かつてテレビは、1家に1台。チャンネルも少しだった。だからこそテレビは、求心力を持ち得た。家庭でのコミュニケーションの材料になった。今は、テレビが1人に1台。多チャンネル化が進み、共通のテレビ番組を持たないので、コミュニケーションするべき共通の話題を、テレビは提供しないメディアになった。また、メディアには、「代理満足を得る」という効果もある。
メディアそのものが問題ではなく、メディアがどういう状況でどういう関係性で、見られるかという事が問題であり、単純な「メディア悪玉論」は、事の本質を捉えていない。
3.荒れる学校から論点を整理する
(1)「同調圧力」による不安の解消 → 入試全廃(宮台)
(2)増長する中学生。(わがまま) → 管理教育の強化?(長谷川教諭)
(3)新しい子供達、新しい大人が登場した → 学校教育の変革を(藤井)
(4)学校現場の情報公開を促進し、地域で問題解決を
(5)先生の社会的地位が下がった。
(6)黒磯の事件は、特殊な事件ではない。何処でも、起こりうるものではないか?
4.処方箋について
「現状」「背景」「処方箋」を分けて、議論しましょう。(宮台)
(1)脱社会性
現状は、子供達が変わったとの認識が必要。共感FAXは、榊原の声明文に対する共感をしている。かつて、「反社会性」を示していた。最近の一部には、全く「社会性」を持ち合わせない人種が現れてきている。
他人とのコミュニケーションで、自尊心が形成、承認の感覚を持てない。自尊心を社会と無関係なスタンスを持つ人種?が生まれて来ている。東大生を例に出して、ほめる世間がない現代日本において、唯一、社会に役立とうが、いきる根拠になりうると。

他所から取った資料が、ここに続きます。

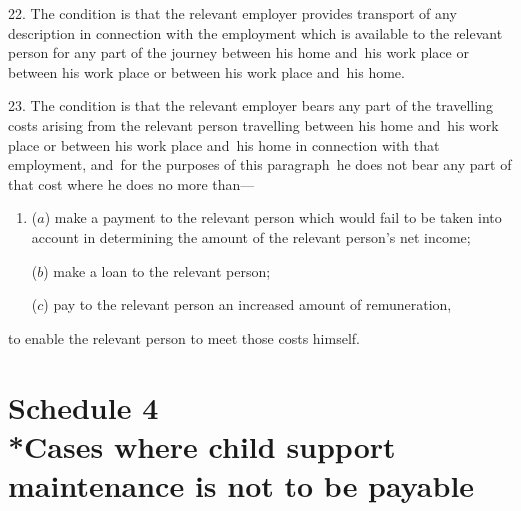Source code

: \documentclass[12pt,a4paper]{article}
\begin{document}
22.  The condition is that the relevant employer provides transport of any description in connection with the employment which is available to the relevant person for any part of the journey between his home and~his work place or between his work place or between his work place and~his home.

\medskip

23.  The condition is that the relevant employer bears any part of the travelling costs arising from the relevant person travelling between his home and~his work place or between his work place and~his home in connection with that employment, and~for the purposes of this paragraph~he does not bear any part of that cost where he does no more than—
\begin{enumerate}\item[]
($a$) make a payment to the relevant person which would fail to be taken into account in determining the amount of the relevant person’s net income;

($b$) make a loan to the relevant person;

($c$) pay to the relevant person an increased amount of remuneration,
\end{enumerate}
to enable the relevant person to meet those costs himself.

\part[Schedule 4 --- Cases where child support maintenance is not to be payable]{Schedule 4\\*Cases where child support maintenance is not to be payable}

\renewcommand\parthead{--- Schedule 4}
\end{document}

自分が自分である事に、社会との関係を必要としなくなってきた。サブカルチャーからの智恵の披露…漫画家が連載をする時は、「90年代は理由なき暴力」がはやった時代。漫画家の言葉で、「理解不能な暴力は、理解される(読者に受け入れられる)」という現象が顕著になってきた。
(2)中学生を見くびりすぎている。(ルポライター藤井)
対処療法では、困難。中学生達の「発言する力」を、学校の中で認めて行かないと、問題解決にならない。家庭も地域社会も変わったのに、学校が変わっていない。
(3)背景
人を承認出来ない社会。共同体の空洞化により、所属による承認がなくなった。
数学者のピーター・フランクル曰く、「フランスでは、学校に通っている。住んでいるのは家」「日本では、学校で暮らしている」。学校が全人格的に住む場所になっている現状が可笑しいとの感覚を持たなければならないだろう。
(4)夢がなくなった。
立身出世が目標となり得たのは、それを誉める世間があったから。東大生は、社会の為に働きたい」という学生が、他大学の5倍いる。それは、「世間からの承認」を求めている裏返しである。今は、「最小限の安全パイを掴もう」という志向が高まっている。子供達のチャレンジ精神が、衰退している。
(5)学校は、心を通わせられないメカニズム(藤井)
教師と子供の利害関係を薄くする。評価権をなくす。
(6)忙し過ぎる学校生活
土曜日が休みになった分、教科時間数が減っていないので、平日に組み込まれて、忙しくなっている。減らせるところは、部活。(フランクル)
(7)学警連携(学校と警察)
警察が入るのは、結構だと思う。子供を検挙する為ではなく、社会のルールを逸脱する行為に対して、警察の抑止力を使うのである。その意味で、人権侵害も甚だしい教師も、検挙されるべきである。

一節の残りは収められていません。